Я зашла к ней в комнату и прислушалась к ее ровному дыханию. Может, это я виновата, что она не резвится на пляже? Может, я не заслуживаю второго ребенка.
– О да, – совершенно отчетливо произнесла Стелла, и я вздрогнула. Но ее дыхание оставалось глубоким и ровным – она говорила во сне. Бланка тоже на любой мой вопрос отвечала этим «О да», и этот ответ был словно короткая птичья трель из двух нот. У меня по спине пробежал холодок. Казалось бы, всего пара простых, невинных слов, но как точно Стелла повторила напевную интонацию Бланки.
Сейчас
3
Прячусь за маской невозмутимости и стараюсь казаться спокойной. Но не слишком – ровно до такой степени, чтобы не сойти за сумасшедшую. Тут я снова напоминаю себе, что я и впрямь в своем уме. Вот только в этой нелепой одежде, так похожей на пижаму, меня легко принять за безумную. Я сижу на самом краю дивана, упираясь ногами в пол. Мой психотерапевт доктор Бофор – женщина с округлым добродушным лицом и короткой стрижкой с проблесками седины. На ней темно-синее пончо, облепленное шерстью – наверное, собачьей.

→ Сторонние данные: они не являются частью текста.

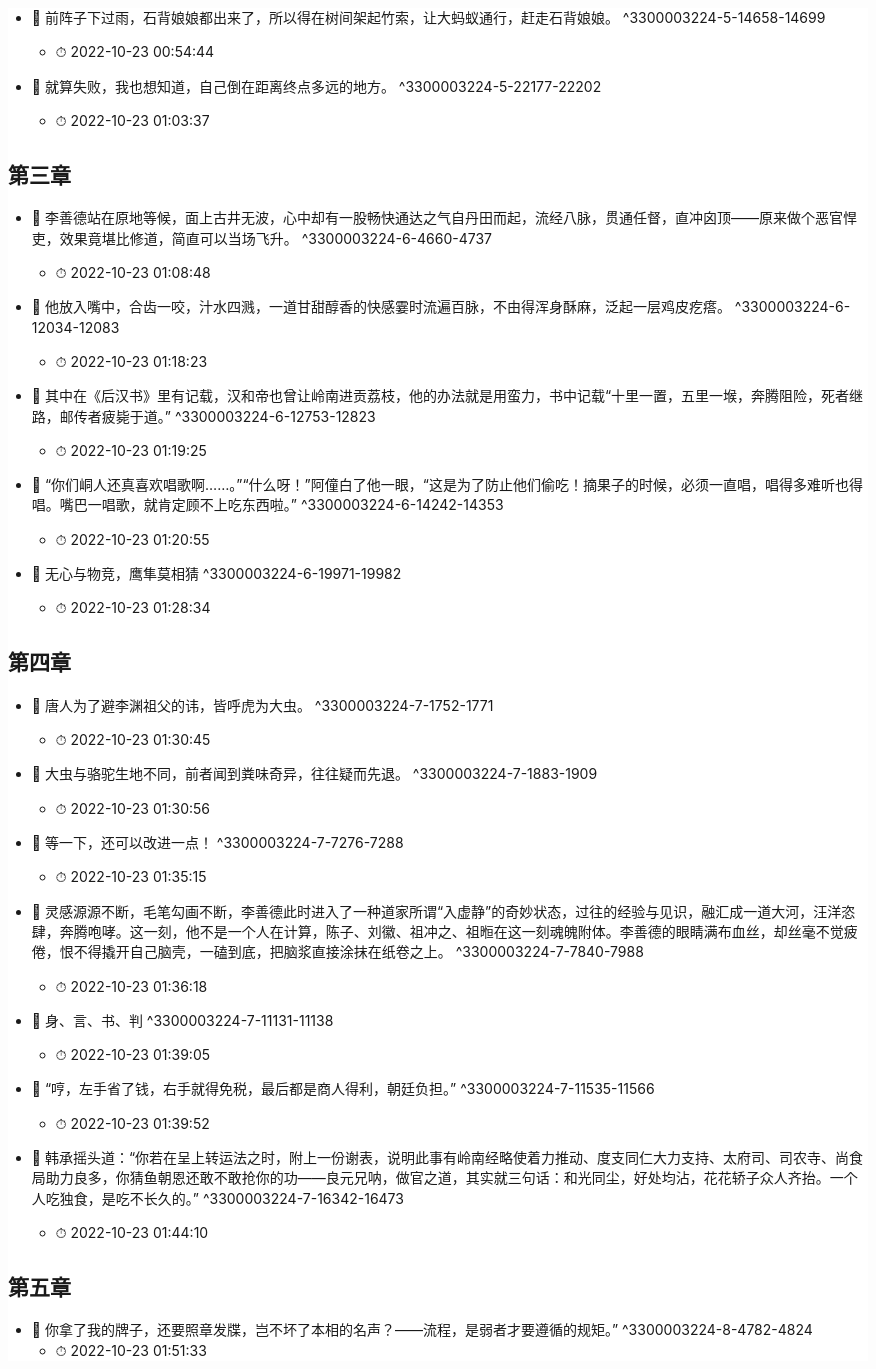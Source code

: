 - 📌 前阵子下过雨，石背娘娘都出来了，所以得在树间架起竹索，让大蚂蚁通行，赶走石背娘娘。 ^3300003224-5-14658-14699
    - ⏱ 2022-10-23 00:54:44 

- 📌 就算失败，我也想知道，自己倒在距离终点多远的地方。 ^3300003224-5-22177-22202
    - ⏱ 2022-10-23 01:03:37 
## 第三章


- 📌 李善德站在原地等候，面上古井无波，心中却有一股畅快通达之气自丹田而起，流经八脉，贯通任督，直冲囟顶——原来做个恶官悍吏，效果竟堪比修道，简直可以当场飞升。 ^3300003224-6-4660-4737
    - ⏱ 2022-10-23 01:08:48 

- 📌 他放入嘴中，合齿一咬，汁水四溅，一道甘甜醇香的快感霎时流遍百脉，不由得浑身酥麻，泛起一层鸡皮疙瘩。 ^3300003224-6-12034-12083
    - ⏱ 2022-10-23 01:18:23 

- 📌 其中在《后汉书》里有记载，汉和帝也曾让岭南进贡荔枝，他的办法就是用蛮力，书中记载“十里一置，五里一堠，奔腾阻险，死者继路，邮传者疲毙于道。” ^3300003224-6-12753-12823
    - ⏱ 2022-10-23 01:19:25 

- 📌 “你们峒人还真喜欢唱歌啊……。”“什么呀！”阿僮白了他一眼，“这是为了防止他们偷吃！摘果子的时候，必须一直唱，唱得多难听也得唱。嘴巴一唱歌，就肯定顾不上吃东西啦。” ^3300003224-6-14242-14353
    - ⏱ 2022-10-23 01:20:55 

- 📌 无心与物竞，鹰隼莫相猜 ^3300003224-6-19971-19982
    - ⏱ 2022-10-23 01:28:34 
## 第四章


- 📌 唐人为了避李渊祖父的讳，皆呼虎为大虫。 ^3300003224-7-1752-1771
    - ⏱ 2022-10-23 01:30:45 

- 📌 大虫与骆驼生地不同，前者闻到粪味奇异，往往疑而先退。 ^3300003224-7-1883-1909
    - ⏱ 2022-10-23 01:30:56 

- 📌 等一下，还可以改进一点！ ^3300003224-7-7276-7288
    - ⏱ 2022-10-23 01:35:15 

- 📌 灵感源源不断，毛笔勾画不断，李善德此时进入了一种道家所谓“入虚静”的奇妙状态，过往的经验与见识，融汇成一道大河，汪洋恣肆，奔腾咆哮。这一刻，他不是一个人在计算，陈子、刘徽、祖冲之、祖暅在这一刻魂魄附体。李善德的眼睛满布血丝，却丝毫不觉疲倦，恨不得撬开自己脑壳，一磕到底，把脑浆直接涂抹在纸卷之上。 ^3300003224-7-7840-7988
    - ⏱ 2022-10-23 01:36:18 

- 📌 身、言、书、判 ^3300003224-7-11131-11138
    - ⏱ 2022-10-23 01:39:05 

- 📌 “哼，左手省了钱，右手就得免税，最后都是商人得利，朝廷负担。” ^3300003224-7-11535-11566
    - ⏱ 2022-10-23 01:39:52 

- 📌 韩承摇头道：“你若在呈上转运法之时，附上一份谢表，说明此事有岭南经略使着力推动、度支同仁大力支持、太府司、司农寺、尚食局助力良多，你猜鱼朝恩还敢不敢抢你的功——良元兄呐，做官之道，其实就三句话：和光同尘，好处均沾，花花轿子众人齐抬。一个人吃独食，是吃不长久的。” ^3300003224-7-16342-16473
    - ⏱ 2022-10-23 01:44:10 
## 第五章


- 📌 你拿了我的牌子，还要照章发牒，岂不坏了本相的名声？——流程，是弱者才要遵循的规矩。” ^3300003224-8-4782-4824
    - ⏱ 2022-10-23 01:51:33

– Простите за это старье, – говорит она, – вечно мерзну. А вы? Возьмите плед, укутайтесь.
– Не нужно, все в порядке. – Плед мне сейчас никак не поможет. На стене висит картина: женщина стоит в воде спиной к зрителю. Она пытается удержаться на ногах, но кажется, будто мощное течение вот-вот подхватит ее и унесет.
– Салфетки? – предлагает доктор Бофор. – Переложила их вот сюда, на тумбочку. Раньше они лежали на журнальном столике, но потом одна пациентка призналась, что думает, будто я хочу, чтобы она непременно расплакалась. А это не так. Плачьте, только если самой захочется.
– Угу, – отвечаю я. А доктор Бофор все болтает без умолку. Может, она недавно на этой работе? Может, получила диплом после того, как ее дети пошли в школу? Справа от нее стоит книжный шкаф, на полках – увесистые учебники по психиатрии, а еще такие книги, как «Осмысляя материнство» и «Плохие мысли хороших мам». Интересно, а у самой Бофор бывали плохие мысли? Рядом на тумбочке – неказистая ваза с засохшим чертополохом. Никаких семейных фотографий не видно, но эта уродливая вазочка определенно выглядит как детская поделка.
– Шарлотта? – окликает меня доктор Бофор, пытаясь поймать мой взгляд.
– Простите?
– Расскажите, почему вы здесь оказались.
Я провожу рукой по шее. Мне было семь, когда у меня появился кашель, который никак не проходил. В конце концов мама отвела меня к врачу. Лишь после третьего осмотра мне поставили диагноз: рак щитовидной железы. Я перенесла операцию и лучевую терапию, от которых ужасно болело горло, а во рту стоял неприятный привкус, точно туда засыпали горсть грязных монет. С тех пор я недолюбливаю врачей, пусть они меня и спасли.
– Почему вы здесь? – мягко переспрашивает доктор Бофор. Я разглядываю вазу с мраморными яйцами на журнальном столике.
– Мой муж считает, что мне нужен отдых.
Доктор Бофор кивает.
– А какой матери он не нужен, верно?
Отпускаю вежливый смешок.
Она изучающе смотрит на меня.
– В анкете указано, что вы переживаете за свою дочь Стеллу.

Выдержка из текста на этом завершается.